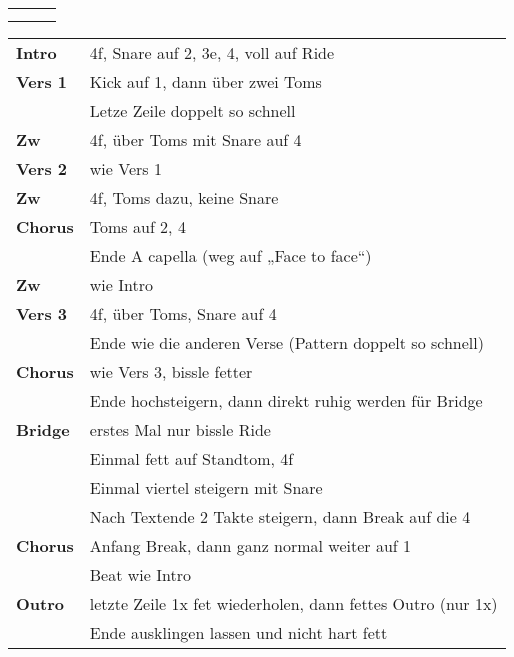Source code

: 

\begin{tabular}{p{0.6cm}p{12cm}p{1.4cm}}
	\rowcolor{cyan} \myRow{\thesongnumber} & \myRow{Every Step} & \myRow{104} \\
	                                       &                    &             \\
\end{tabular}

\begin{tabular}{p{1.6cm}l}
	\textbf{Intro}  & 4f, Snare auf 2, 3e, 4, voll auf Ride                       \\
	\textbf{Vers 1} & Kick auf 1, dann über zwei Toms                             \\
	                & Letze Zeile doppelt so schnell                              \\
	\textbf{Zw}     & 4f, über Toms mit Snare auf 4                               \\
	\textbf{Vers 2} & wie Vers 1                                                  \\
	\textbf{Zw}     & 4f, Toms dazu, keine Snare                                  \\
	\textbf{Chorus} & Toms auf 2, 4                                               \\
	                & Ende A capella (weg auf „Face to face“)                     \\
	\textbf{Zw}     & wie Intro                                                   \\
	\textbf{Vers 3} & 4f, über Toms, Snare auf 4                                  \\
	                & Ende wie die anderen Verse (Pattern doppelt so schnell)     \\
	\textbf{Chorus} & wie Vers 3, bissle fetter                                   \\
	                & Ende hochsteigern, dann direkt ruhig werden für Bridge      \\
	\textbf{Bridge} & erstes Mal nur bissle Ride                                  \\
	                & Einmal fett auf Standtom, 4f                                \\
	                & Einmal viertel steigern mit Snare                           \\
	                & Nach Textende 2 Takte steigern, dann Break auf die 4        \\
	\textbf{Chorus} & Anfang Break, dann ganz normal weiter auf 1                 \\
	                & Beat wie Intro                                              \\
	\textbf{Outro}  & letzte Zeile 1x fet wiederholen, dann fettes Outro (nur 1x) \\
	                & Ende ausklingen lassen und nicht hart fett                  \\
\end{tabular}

**Try it:**
Restate every entry above word for word; no picture belongs in the copy.

**Response to this task:**
Source code

: 

\begin{tabular}{p{0.6cm}p{12cm}p{1.4cm}}
	\rowcolor{cyan} \myRow{\thesongnumber} & \myRow{Every Step} & \myRow{104} \\
	                                       &                    &             \\
\end{tabular}

\begin{tabular}{p{1.6cm}l}
	\textbf{Intro}  & 4f, Snare auf 2, 3e, 4, voll auf Ride                       \\
	\textbf{Vers 1} & Kick auf 1, dann über zwei Toms                             \\
	                & Letze Zeile doppelt so schnell                              \\
	\textbf{Zw}     & 4f, über Toms mit Snare auf 4                               \\
	\textbf{Vers 2} & wie Vers 1                                                  \\
	\textbf{Zw}     & 4f, Toms dazu, keine Snare                                  \\
	\textbf{Chorus} & Toms auf 2, 4                                               \\
	                & Ende A capella (weg auf „Face to face“)                     \\
	\textbf{Zw}     & wie Intro                                                   \\
	\textbf{Vers 3} & 4f, über Toms, Snare auf 4                                  \\
	                & Ende wie die anderen Verse (Pattern doppelt so schnell)     \\
	\textbf{Chorus} & wie Vers 3, bissle fetter                                   \\
	                & Ende hochsteigern, dann direkt ruhig werden für Bridge      \\
	\textbf{Bridge} & erstes Mal nur bissle Ride                                  \\
	                & Einmal fett auf Standtom, 4f                                \\
	                & Einmal viertel steigern mit Snare                           \\
	                & Nach Textende 2 Takte steigern, dann Break auf die 4        \\
	\textbf{Chorus} & Anfang Break, dann ganz normal weiter auf 1                 \\
	                & Beat wie Intro                                              \\
	\textbf{Outro}  & letzte Zeile 1x fet wiederholen, dann fettes Outro (nur 1x) \\
	                & Ende ausklingen lassen und nicht hart fett                  \\
\end{tabular}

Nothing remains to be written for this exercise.